*** PROVIDED RECORDS

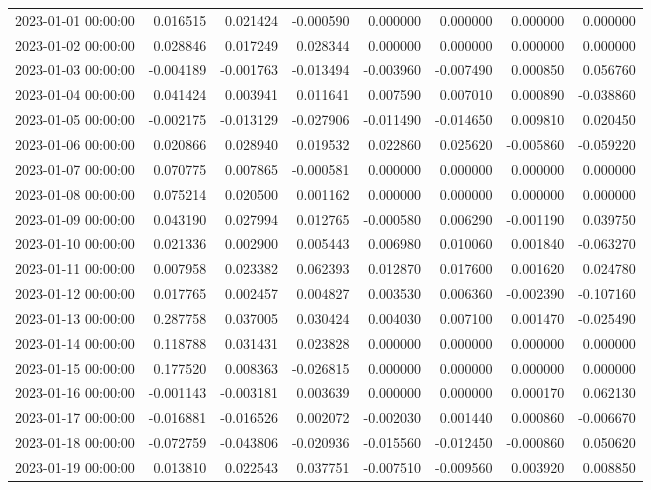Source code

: \begin{tabular}{lrrrrrrr}
2023-01-01 00:00:00 & 0.016515 & 0.021424 & -0.000590 & 0.000000 & 0.000000 & 0.000000 & 0.000000 \\
2023-01-02 00:00:00 & 0.028846 & 0.017249 & 0.028344 & 0.000000 & 0.000000 & 0.000000 & 0.000000 \\
2023-01-03 00:00:00 & -0.004189 & -0.001763 & -0.013494 & -0.003960 & -0.007490 & 0.000850 & 0.056760 \\
2023-01-04 00:00:00 & 0.041424 & 0.003941 & 0.011641 & 0.007590 & 0.007010 & 0.000890 & -0.038860 \\
2023-01-05 00:00:00 & -0.002175 & -0.013129 & -0.027906 & -0.011490 & -0.014650 & 0.009810 & 0.020450 \\
2023-01-06 00:00:00 & 0.020866 & 0.028940 & 0.019532 & 0.022860 & 0.025620 & -0.005860 & -0.059220 \\
2023-01-07 00:00:00 & 0.070775 & 0.007865 & -0.000581 & 0.000000 & 0.000000 & 0.000000 & 0.000000 \\
2023-01-08 00:00:00 & 0.075214 & 0.020500 & 0.001162 & 0.000000 & 0.000000 & 0.000000 & 0.000000 \\
2023-01-09 00:00:00 & 0.043190 & 0.027994 & 0.012765 & -0.000580 & 0.006290 & -0.001190 & 0.039750 \\
2023-01-10 00:00:00 & 0.021336 & 0.002900 & 0.005443 & 0.006980 & 0.010060 & 0.001840 & -0.063270 \\
2023-01-11 00:00:00 & 0.007958 & 0.023382 & 0.062393 & 0.012870 & 0.017600 & 0.001620 & 0.024780 \\
2023-01-12 00:00:00 & 0.017765 & 0.002457 & 0.004827 & 0.003530 & 0.006360 & -0.002390 & -0.107160 \\
2023-01-13 00:00:00 & 0.287758 & 0.037005 & 0.030424 & 0.004030 & 0.007100 & 0.001470 & -0.025490 \\
2023-01-14 00:00:00 & 0.118788 & 0.031431 & 0.023828 & 0.000000 & 0.000000 & 0.000000 & 0.000000 \\
2023-01-15 00:00:00 & 0.177520 & 0.008363 & -0.026815 & 0.000000 & 0.000000 & 0.000000 & 0.000000 \\
2023-01-16 00:00:00 & -0.001143 & -0.003181 & 0.003639 & 0.000000 & 0.000000 & 0.000170 & 0.062130 \\
2023-01-17 00:00:00 & -0.016881 & -0.016526 & 0.002072 & -0.002030 & 0.001440 & 0.000860 & -0.006670 \\
2023-01-18 00:00:00 & -0.072759 & -0.043806 & -0.020936 & -0.015560 & -0.012450 & -0.000860 & 0.050620 \\
2023-01-19 00:00:00 & 0.013810 & 0.022543 & 0.037751 & -0.007510 & -0.009560 & 0.003920 & 0.008850 \\

\end{tabular}
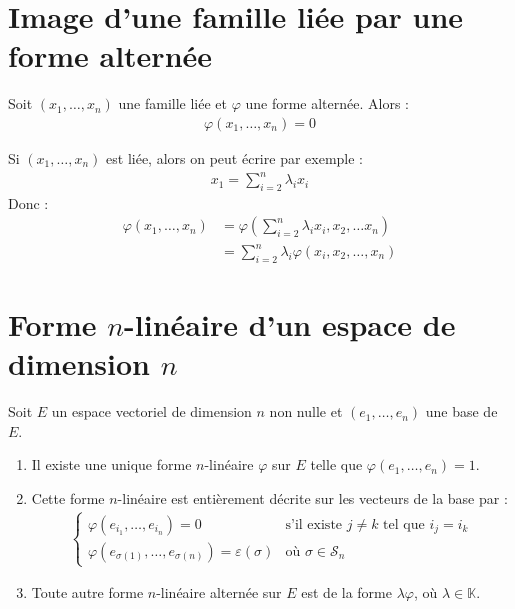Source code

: \documentclass[../main.tex]{subfiles}
\begin{document}
\section{Image d'une famille liée par une forme alternée}
\begin{tcolorbox}[title=Propostion 30.21, title filled=false, colframe=lightblue, colback=lightblue!10!white]
    Soit $(x_1, \ldots, x_n)$ une famille liée et $\varphi$ une forme alternée. Alors :
    \begin{align*}
        \varphi(x_1, \ldots, x_n) = 0
    \end{align*}
\end{tcolorbox}

\noindent Si $(x_1, \ldots, x_n)$ est liée, alors on peut écrire par exemple : 
\begin{align*}
    x_1 = \sum_{i=2}^n \lambda_i x_i
\end{align*}
Donc : 
\begin{align*}
    \varphi(x_1, \ldots, x_n) &= \varphi \left( \sum_{i=2}^{n} \lambda_i x_i, x_2, \ldots x_n \right) \\ 
    &= \sum_{i=2}^{n} \lambda_i \varphi(x_i, x_2, \ldots, x_n)
\end{align*}

\section{Forme $n$-linéaire d'un espace de dimension $n$}
\begin{tcolorbox}[title=Théorème 30.22, title filled=false, colframe=orange, colback=orange!10!white]
    Soit $E$ un espace vectoriel de dimension $n$ non nulle et $(e_1, \ldots, e_n)$ une base de $E$. 
    \begin{enumerate}
        \item Il existe une unique forme $n$-linéaire $\varphi$ sur $E$ telle que $\varphi(e_1, \ldots, e_n) = 1$.
        \item Cette forme $n$-linéaire est entièrement décrite sur les vecteurs de la base par : 
        \begin{align*}
            \begin{cases}
                \varphi(e_{i_1}, \ldots, e_{i_n}) = 0 & \text{s'il existe } j\neq k \text{ tel que } i_j = i_k \\
                \varphi(e_{\sigma(1)}, \ldots, e_{\sigma(n)}) = \varepsilon(\sigma) & \text{où } \sigma\in \mathcal{S}_n
            \end{cases}
        \end{align*}
        \item Toute autre forme $n$-linéaire alternée sur $E$ est de la forme $\lambda \varphi$, où $\lambda\in \mathbb{K}$. 
    \end{enumerate}
\end{tcolorbox}
\end{document}
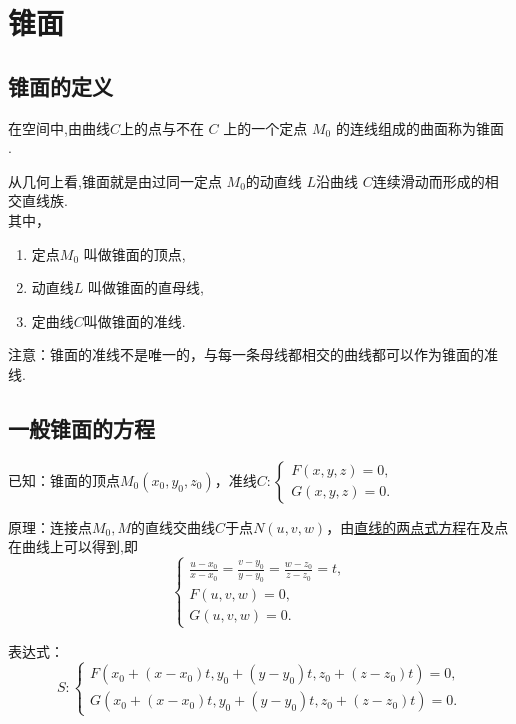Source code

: \section{锥面} 
\subsection{锥面的定义}
\tdefination[锥面]
\par 在空间中,由曲线$C$上的点与不在 $C$ 上的一个定点 $M_0$ 的连线组成的曲面称为{\color{dy}锥面} .
\par 从几何上看,锥面就是由过同一定点 $M_0$的动直线 $L$沿曲线 $C$连续滑动而形成的{\color{dy}相交直线族}.\\
其中，
\sj
\begin{enumerate}[]
	\setlength{\itemindent}{2em}
	\setlength{\topsep}{0.01em}
	\setlength{\itemsep}{0.01em}
	\item 定点$M_0$ 叫做锥面的{\color{dy}顶点},
	\item 动直线$L$ 叫做锥面的{\color{dy}直母线},
	\item 定曲线$C$叫做锥面的{\color{dy}准线}.
\end{enumerate}
注意：锥面的准线不是唯一的，与每一条母线都相交的曲线都可以作为锥面的准线.

\subsection{一般锥面的方程}

\ttheorem[锥面的一般方程]

\par {\color{dy}已知}：锥面的顶点$M_0(x_0,y_0,z_0)$，准线$C:
\begin{cases}
F(x,y,z)=0,\\
G(x,y,z)=0.
\end{cases}$
\par {\color{dy}原理}：连接点$M_0,M$的直线交曲线$C$于点$N(u,v,w)$，由\hyperref[两点式方程]{\color{超链接}直线的两点式方程}在及点在曲线上可以得到,即
\begin{equation*}
\begin{cases}
\displaystyle \frac{u-x_0}{x-x_0}=\frac{v-y_0}{y-y_0}=\frac{w-z_0}{z-z_0}=t,\\
F(u,v,w)=0,\\
G(u,v,w)=0.
\end{cases}
\end{equation*}
\par {\color{dy}表达式}：
\begin{equation}
	S:
	\begin{cases}
	F(x_0+(x-x_0)t,y_0+(y-y_0)t,z_0+(z-z_0)t)=0,\\
	G(x_0+(x-x_0)t,y_0+(y-y_0)t,z_0+(z-z_0)t)=0.
	\end{cases}
\end{equation}

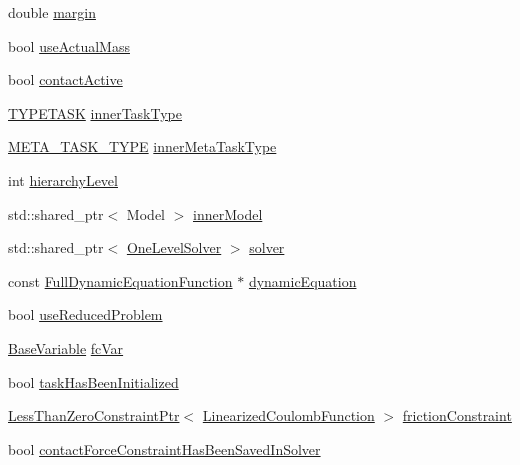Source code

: \begin{DoxyCompactItemize}
\item 
double \hyperlink{structocra_1_1Task_1_1Pimpl_a8e92bd559918e4b01bcd235ad9e40a3a}{margin}
\item 
bool \hyperlink{structocra_1_1Task_1_1Pimpl_a33e37d9266902694f72be09c4c5db430}{use\+Actual\+Mass}
\item 
bool \hyperlink{structocra_1_1Task_1_1Pimpl_acf9fa37d987169c93362d793335e1cac}{contact\+Active}
\item 
\hyperlink{classocra_1_1Task_ad9d224cf787aa61c098f282efb78254a}{T\+Y\+P\+E\+T\+A\+SK} \hyperlink{structocra_1_1Task_1_1Pimpl_a576a2ffd53c10013b395d3430fe487ed}{inner\+Task\+Type}
\item 
\hyperlink{classocra_1_1Task_a8ddf2840d178ca273e886c9ca95248fe}{M\+E\+T\+A\+\_\+\+T\+A\+S\+K\+\_\+\+T\+Y\+PE} \hyperlink{structocra_1_1Task_1_1Pimpl_a74f9aa5427e6161018203a9e75da3bf4}{inner\+Meta\+Task\+Type}
\item 
int \hyperlink{structocra_1_1Task_1_1Pimpl_a16b28bba8d6425b4bc7375297dd2cd47}{hierarchy\+Level}
\item 
std\+::shared\+\_\+ptr$<$ Model $>$ \hyperlink{structocra_1_1Task_1_1Pimpl_a6a98b6fb3efab282ba6d5092245b36d1}{inner\+Model}
\item 
std\+::shared\+\_\+ptr$<$ \hyperlink{classocra_1_1OneLevelSolver}{One\+Level\+Solver} $>$ \hyperlink{structocra_1_1Task_1_1Pimpl_af1e09ed90ae5dee85e7fb5bd9d959df7}{solver}
\item 
const \hyperlink{classocra_1_1FullDynamicEquationFunction}{Full\+Dynamic\+Equation\+Function} $\ast$ \hyperlink{structocra_1_1Task_1_1Pimpl_ae0ea7e23e7027d49ab4f7b9e4bac4e77}{dynamic\+Equation}
\item 
bool \hyperlink{structocra_1_1Task_1_1Pimpl_a3212017ae655edc8559498c773f0285f}{use\+Reduced\+Problem}
\item 
\hyperlink{classocra_1_1BaseVariable}{Base\+Variable} \hyperlink{structocra_1_1Task_1_1Pimpl_ae95e699c5e631e1ec4e6d887b800f322}{fc\+Var}
\item 
bool \hyperlink{structocra_1_1Task_1_1Pimpl_a40e20271ee922933345e452f26569ac1}{task\+Has\+Been\+Initialized}
\item 
\hyperlink{classocra_1_1LessThanZeroConstraintPtr}{Less\+Than\+Zero\+Constraint\+Ptr}$<$ \hyperlink{classocra_1_1LinearizedCoulombFunction}{Linearized\+Coulomb\+Function} $>$ \hyperlink{structocra_1_1Task_1_1Pimpl_a311170ea86291b3d4fe9b9f1cd40e0a8}{friction\+Constraint}
\item 
bool \hyperlink{structocra_1_1Task_1_1Pimpl_abcedfdc974f594cd0c583c2e25eda984}{contact\+Force\+Constraint\+Has\+Been\+Saved\+In\+Solver}

\end{DoxyCompactItemize}
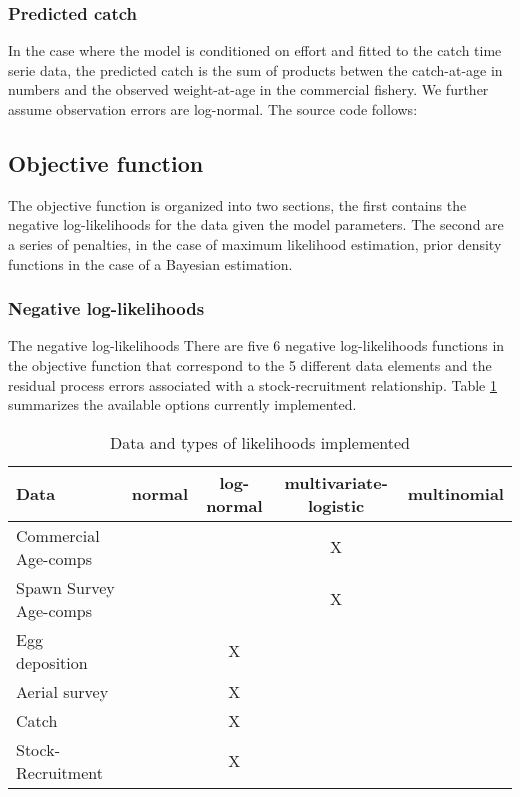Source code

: \documentclass[12pt,letterpaper]{article}
\begin{document}
    \subsubsection{Predicted catch} %
    \label{ssub:predicted_catch}
    In the case where the model is conditioned on effort and fitted to the catch time serie data, the predicted catch is the sum of products betwen the catch-at-age in numbers and the observed weight-at-age in the commercial fishery.
    We further assume observation errors are log-normal. The source code follows:
    

  \subsection{Objective function} %
  \label{sub:objective_function}
  The objective function is organized into two sections, the first contains the negative log-likelihoods for the data given the model parameters.  The second are a series of penalties, in the case of maximum likelihood estimation, prior density functions in the case of a Bayesian estimation.
    \subsubsection{Negative log-likelihoods} %
    \label{ssub:negative_loglikelihoods}
    The negative log-likelihoods 
    There are five 6 negative log-likelihoods functions in the objective function that correspond to the 5 different data elements and the residual process errors associated with a stock-recruitment relationship. Table \ref{tab:likelihoodOptions} summarizes the available options currently implemented.

    \begin{table}[h]
      \caption{Data and types of likelihoods implemented}
      \label{tab:likelihoodOptions}
      \begin{tabular}{l|c|c|c|c}
        \hline
        Data & normal & log-normal & multivariate-logistic & multinomial\\
        \hline
        Commercial Age-comps & & & X\\
        Spawn Survey Age-comps & & & X\\
        Egg deposition & & X & \\
        Aerial survey & & X  & \\
        Catch  & & X & \\
        Stock-Recruitment & & X & \\
      \end{tabular}
    \end{table}
\end{document}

******

WORK TO BE COMPLETED: In the entries above, the lines between the one holding "2023-01-05 00:00:00 &" and the one holding "2023-01-13 00:00:00 &", inclusive, are to be printed exactly as written, and those alone.

WRITTEN REPLY:
2023-01-05 00:00:00 & -0.002175 & -0.013129 & -0.027906 & -0.011490 & -0.014650 & 0.009810 & 0.020450 \\
2023-01-06 00:00:00 & 0.020866 & 0.028940 & 0.019532 & 0.022860 & 0.025620 & -0.005860 & -0.059220 \\
2023-01-07 00:00:00 & 0.070775 & 0.007865 & -0.000581 & 0.000000 & 0.000000 & 0.000000 & 0.000000 \\
2023-01-08 00:00:00 & 0.075214 & 0.020500 & 0.001162 & 0.000000 & 0.000000 & 0.000000 & 0.000000 \\
2023-01-09 00:00:00 & 0.043190 & 0.027994 & 0.012765 & -0.000580 & 0.006290 & -0.001190 & 0.039750 \\
2023-01-10 00:00:00 & 0.021336 & 0.002900 & 0.005443 & 0.006980 & 0.010060 & 0.001840 & -0.063270 \\
2023-01-11 00:00:00 & 0.007958 & 0.023382 & 0.062393 & 0.012870 & 0.017600 & 0.001620 & 0.024780 \\
2023-01-12 00:00:00 & 0.017765 & 0.002457 & 0.004827 & 0.003530 & 0.006360 & -0.002390 & -0.107160 \\
2023-01-13 00:00:00 & 0.287758 & 0.037005 & 0.030424 & 0.004030 & 0.007100 & 0.001470 & -0.025490 \\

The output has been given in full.